Arm en rijk zijn niet gelijk in hun kansen tegenover de coronacrisis. Het maakt verdere verspreiding in Afrika extra gevaarlijk. In een land als Burkina Faso is er voor honderdduizenden mensen geen zorg.
Virussen houden niet beleefd buigend halt voor de deuren der rijken en aanzienlijken. De Britse prins Charles heeft het coronavirus opgelopen, net als zijn landgenoot premier Boris Johnson. De vrouw van de Canadese premier, Sophie Trudeau, kreeg het.
In eerste instantie lopen wellicht juist mensen uit de betere kringen gevaar: zij reizen de wereld over en staan met veel anderen in contact. Maar op de langere termijn is het virus geen grote gelijkmaker. De armen zijn kwetsbaarder dan de rijken.
Dat geldt al in een land als de Verenigde Staten, maar helemaal in grote delen van het zuidelijk halfrond, zoals in Afrika. Als een land er tot een lockdown besluit, beginnen voor de onderlaag van de bevolking de problemen. Hoe moeten mensen die van de informele economie afhankelijk zijn nog de kost verdienen? En hoe houd je in een sloppenwijk afstand tot elkaar?

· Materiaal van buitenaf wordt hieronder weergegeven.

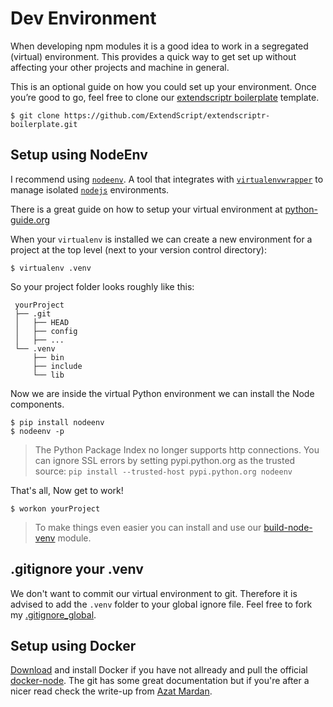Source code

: # Dev Environment

When developing npm modules it is a good idea to work in a segregated (virtual) environment. This provides a quick way to get set up without affecting your other projects and machine in general.

This is an optional guide on how you could set up your environment. Once you’re good to go, feel free to clone our [extendscriptr boilerplate](https://github.com/ExtendScript/extendscriptr-boilerplate) template.

    $ git clone https://github.com/ExtendScript/extendscriptr-boilerplate.git

## Setup using NodeEnv
I recommend using [`nodeenv`](https://github.com/ekalinin/nodeenv). A tool that integrates with [`virtualenvwrapper`](https://github.com/pypa/virtualenv) to manage isolated [`nodejs`](https://nodejs.org/en/) environments.

There is a great guide on how to setup your virtual environment at [python-guide.org](http://docs.python-guide.org/en/latest/dev/virtualenvs/)

When your `virtualenv` is installed we can create a new environment for a project at the top level (next to your version control directory):

    $ virtualenv .venv

So your project folder looks roughly like this:

	 yourProject
	 ├── .git
	 │   ├── HEAD
	 │   ├── config
	 │   ├── ...
	 └── .venv
	     ├── bin
	     ├── include
	     └── lib

Now we are inside the virtual Python environment we can install the Node components.

    $ pip install nodeenv
    $ nodeenv -p

> The Python Package Index no longer supports http connections. You can ignore SSL errors by setting pypi.python.org as the trusted source: `pip install --trusted-host pypi.python.org nodeenv`

That's all, Now get to work!

    $ workon yourProject

> To make things even easier you can install and use our [build-node-venv](https://github.com/ESCPP/build-node-venv) module.

## .gitignore your .venv

We don't want to commit our virtual environment to git. Therefore it is advised to add the `.venv` folder to your global ignore file. Feel free to fork my [.gitignore_global](https://github.com/GitBruno/.gitignore_global).

## Setup using Docker

[Download](https://store.docker.com/) and install Docker if you have not allready and pull the official [docker-node](https://github.com/nodejs/docker-node). The git has some great documentation but if you're after a nicer read  check the write-up from [Azat Mardan](https://webapplog.com/node-docker/).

Wanneer iemand eenmaal ziek is, laat bovendien de gezondheidszorg te wensen over. Het aantal artsen en bedden per hoofd van de bevolking ligt in Afrika vele malen lager dan in westerse landen. Daarbij komen problemen als slechte sanitaire voorzieningen en onvoldoende toegang tot drinkwater en voedsel.
Niet geteld
Het aantal besmettingen in Afrika ligt nog relatief laag: dinsdag stond de teller van de geregistreerde patiënten op een kleine 5400. De trend is echter niet positief: het aantal gevallen neemt toe.
De meeste slachtoffers zijn te vinden in de Noord-Afrikaanse landen (Egypte, Algerije, Marokko) en Zuid-Afrika. Maar ook in een West-Afrikaans land als Burkina Faso begint de teller op te lopen: dinsdag waren er al bijna 250 gevallen gemeld. Kameroen, iets meer naar het oosten, telde er bijna 200. Daarbij komt dat wellicht heel veel coronapatiënten niet geregistreerd zijn.
Afrikaanse landen hebben ervaring met virussen en nemen die uiterst serieus. Veel landen op het continent namen dan ook snel maatregelen tegen corona: grenzen zijn gesloten, schooldeuren op slot gedraaid en bijeenkomsten afgelast. Soms is er gekozen voor een lockdown, zoals in Marokko en Zuid-Afrika.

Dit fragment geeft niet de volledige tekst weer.